Das bereits vorliegende Konzept für die nördliche Wesermarsch (Nordenham und Butjadingen) haben am Mittwochabend die KSB-Mitglieder Wilfried Fugel, Klaus Damm, Lutz Timmermann sowie Hilke Schultze an Landrat Thomas Brückmann überreicht. Der Landkreis unterstützt jedes der drei Entwicklungskonzepte mit 3500 Euro, insgesamt sind pro Erfassung der Vereinsaktivitäten und Sportstätten jeweils 10 000 Euro aufzubringen. Der Kreissportbund Wesermarsch sowie der Landessportbund bringen die jeweils 6500 Euro für die Studien auf. Nach dem „Nord-Kataster“ folgt noch das Sportentwicklungskonzept Mitte (Brake, Jade und Ovelgönne) in diesem Jahr. Das Entwicklungskonzept für die südliche Wesermarsch (Elsfleth, Berne, Lemwerder) soll im nächsten Jahr auf den Weg gebracht werden.
Dauerhafter Prozess
Ein Sportentwicklungsplan sei ein dauerhafter Prozess, merkte der KSB-Vorsitzende Wilfried Fugel an. Neben der Bestandserhebung – um zu schauen, was überhaupt möglich ist in Sachen Sport und Gesundheit –, würde auch untersucht, wie einzelne Sportstätten sinnvoll zu nutzen seien. Die Auswertung für die nördliche Wesermarsch habe beispielsweise ergeben, dass Nordenham und Butjadingen gut ausgestattet sind. Dennoch rückten andere Sporträume, beispielsweise in Einrichtungen kirchlicher Träger, in den Fokus. Es bestünde zwar kein Handlungsdruck, irgendwann müsste man aber auch über die Gemeindegrenzen hinaus denken.

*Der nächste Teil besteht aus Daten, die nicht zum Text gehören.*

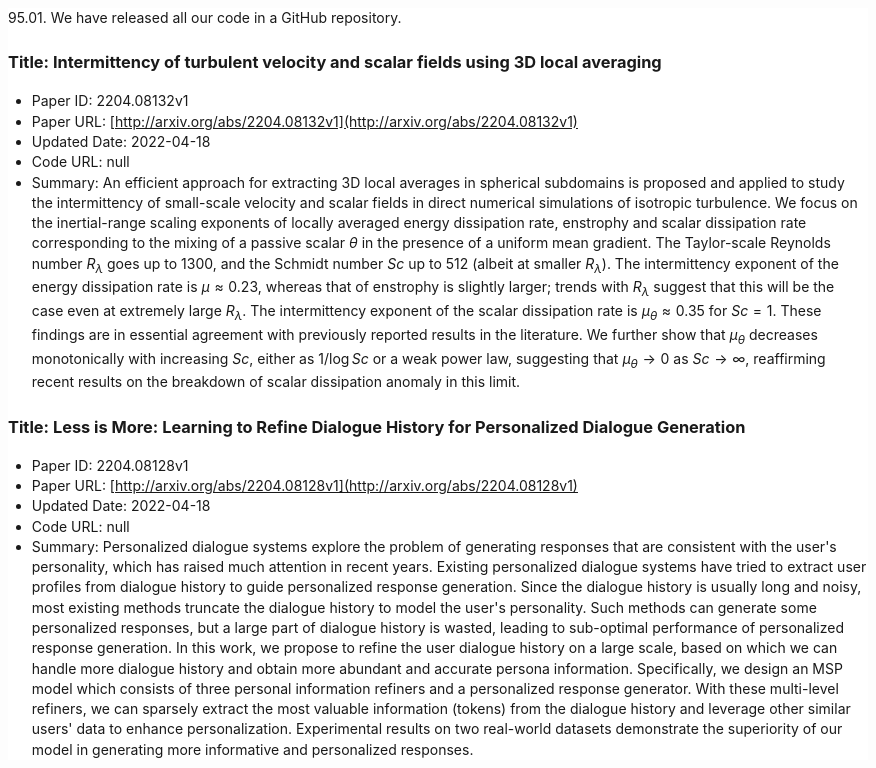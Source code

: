 $95.01$. We have released all our code in a GitHub repository.

### Title: Intermittency of turbulent velocity and scalar fields using 3D local averaging
* Paper ID: 2204.08132v1
* Paper URL: [http://arxiv.org/abs/2204.08132v1](http://arxiv.org/abs/2204.08132v1)
* Updated Date: 2022-04-18
* Code URL: null
* Summary: An efficient approach for extracting 3D local averages in spherical
subdomains is proposed and applied to study the intermittency of small-scale
velocity and scalar fields in direct numerical simulations of isotropic
turbulence. We focus on the inertial-range scaling exponents of locally
averaged energy dissipation rate, enstrophy and scalar dissipation rate
corresponding to the mixing of a passive scalar $\theta$ in the presence of a
uniform mean gradient. The Taylor-scale Reynolds number $R_\lambda$ goes up to
$1300$, and the Schmidt number $Sc$ up to $512$ (albeit at smaller
$R_\lambda$). The intermittency exponent of the energy dissipation rate is $\mu
\approx 0.23$, whereas that of enstrophy is slightly larger; trends with
$R_\lambda$ suggest that this will be the case even at extremely large
$R_\lambda$. The intermittency exponent of the scalar dissipation rate is
$\mu_\theta \approx 0.35$ for $Sc=1$. These findings are in essential agreement
with previously reported results in the literature. We further show that
$\mu_\theta$ decreases monotonically with increasing $Sc$, either as $1/\log
Sc$ or a weak power law, suggesting that $\mu_\theta \to 0$ as $Sc \to \infty$,
reaffirming recent results on the breakdown of scalar dissipation anomaly in
this limit.

### Title: Less is More: Learning to Refine Dialogue History for Personalized Dialogue Generation
* Paper ID: 2204.08128v1
* Paper URL: [http://arxiv.org/abs/2204.08128v1](http://arxiv.org/abs/2204.08128v1)
* Updated Date: 2022-04-18
* Code URL: null
* Summary: Personalized dialogue systems explore the problem of generating responses
that are consistent with the user's personality, which has raised much
attention in recent years. Existing personalized dialogue systems have tried to
extract user profiles from dialogue history to guide personalized response
generation. Since the dialogue history is usually long and noisy, most existing
methods truncate the dialogue history to model the user's personality. Such
methods can generate some personalized responses, but a large part of dialogue
history is wasted, leading to sub-optimal performance of personalized response
generation. In this work, we propose to refine the user dialogue history on a
large scale, based on which we can handle more dialogue history and obtain more
abundant and accurate persona information. Specifically, we design an MSP model
which consists of three personal information refiners and a personalized
response generator. With these multi-level refiners, we can sparsely extract
the most valuable information (tokens) from the dialogue history and leverage
other similar users' data to enhance personalization. Experimental results on
two real-world datasets demonstrate the superiority of our model in generating
more informative and personalized responses.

Um das Sportentwicklungskonzept für den Bereich Mitte in Gang zu bringen, ist ein Eröffnungstreffen im Braker Central-Theater vorgesehen. Interessenvertreter von Vereinen und Kommunen würden eingeladen, um gemeinsam an dem Projekt zu arbeiten und eine umfassende Datenbank zu erstellen. Die Unterstützung der Vereine würde im Vordergrund stehen. Einer Steuerungsgruppe soll die Federführung obliegen. Sie besteht aus jeweils einem Ratsvertreter und einem Repräsentanten der Verwaltung sowie einem Sprecher der Vereine, der zu wählen ist. Vereinsmitglieder wünschen sich laut Sportentwicklungskonzept vor allem eine Unterstützung der Ehrenamtlichen, eine bessere Vernetzung der Vereine untereinander sowie eine bessere Abstimmung bei der Nutzung von Sporthallen. Zudem werde es zunehmend schwieriger, Vorstandsposten zu besetzen und Übungsleiter zu finden. Deshalb sei auch über Kooperationen und Fusionen von Vereinen nachzudenken.

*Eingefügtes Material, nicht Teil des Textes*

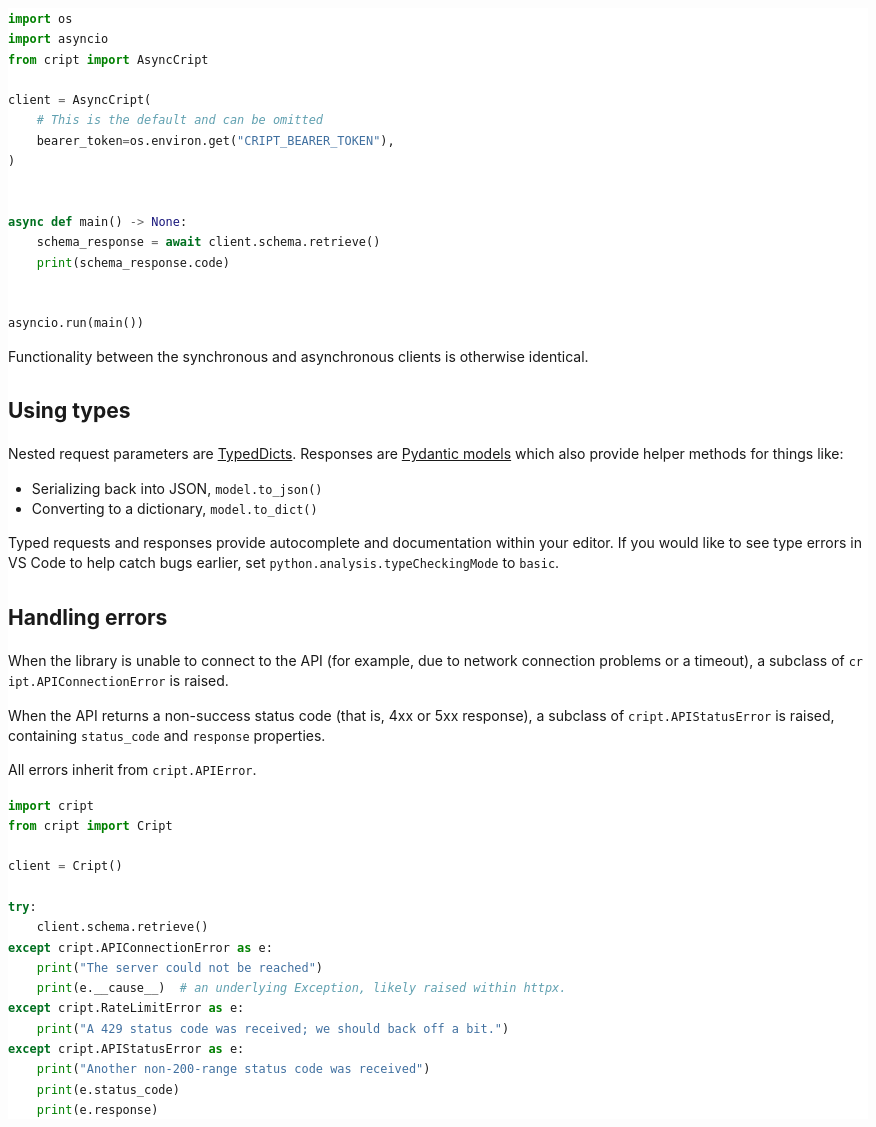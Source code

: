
 ```python
import os
import asyncio
from cript import AsyncCript

client = AsyncCript(
    # This is the default and can be omitted
    bearer_token=os.environ.get("CRIPT_BEARER_TOKEN"),
)


async def main() -> None:
    schema_response = await client.schema.retrieve()
    print(schema_response.code)


asyncio.run(main())
```

Functionality between the synchronous and asynchronous clients is otherwise identical.

## Using types

Nested request parameters are [TypedDicts](https://docs.python.org/3/library/typing.html#typing.TypedDict). Responses are [Pydantic models](https://docs.pydantic.dev) which also provide helper methods for things like:

- Serializing back into JSON, `model.to_json()`
- Converting to a dictionary, `model.to_dict()`

Typed requests and responses provide autocomplete and documentation within your editor. If you would like to see type errors in VS Code to help catch bugs earlier, set `python.analysis.typeCheckingMode` to `basic`.

## Handling errors

When the library is unable to connect to the API (for example, due to network connection problems or a timeout), a subclass of `cript.APIConnectionError` is raised.

When the API returns a non-success status code (that is, 4xx or 5xx
response), a subclass of `cript.APIStatusError` is raised, containing `status_code` and `response` properties.

All errors inherit from `cript.APIError`.

```python
import cript
from cript import Cript

client = Cript()

try:
    client.schema.retrieve()
except cript.APIConnectionError as e:
    print("The server could not be reached")
    print(e.__cause__)  # an underlying Exception, likely raised within httpx.
except cript.RateLimitError as e:
    print("A 429 status code was received; we should back off a bit.")
except cript.APIStatusError as e:
    print("Another non-200-range status code was received")
    print(e.status_code)
    print(e.response)
```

Die Expertise zur Sportentwicklung in der nördlichen Wesermarsch wurde unter der Federführung von Dr. Arne Göring vom Institut für Sportwissenschaften der Universität Göttingen erstellt. Sie repräsentiert den Abschlussbericht zum Projekt „Beteiligungsorientierte Sportentwicklung“ der Universität in Kooperation mit dem KSB, dem Landessportbund sowie der Stadt Nordenham und der Gemeinde Butjadingen.
Künftige Planungen
Landrat Thomas Brückmann dankte den Vertretern des KSB dafür, eine solche umfassende Studie in Auftrag gegeben zu haben, um ein fundiertes Zahlen- und Datenmaterial für künftige Planungen zu erlangen. „Ich bin ein Verfechter der kontinuierlichen, multifunktionalen Nutzung von Sportstätten“, so der Landrat. Er sei gespannt auf den angeschobenen Entwicklungsprozess.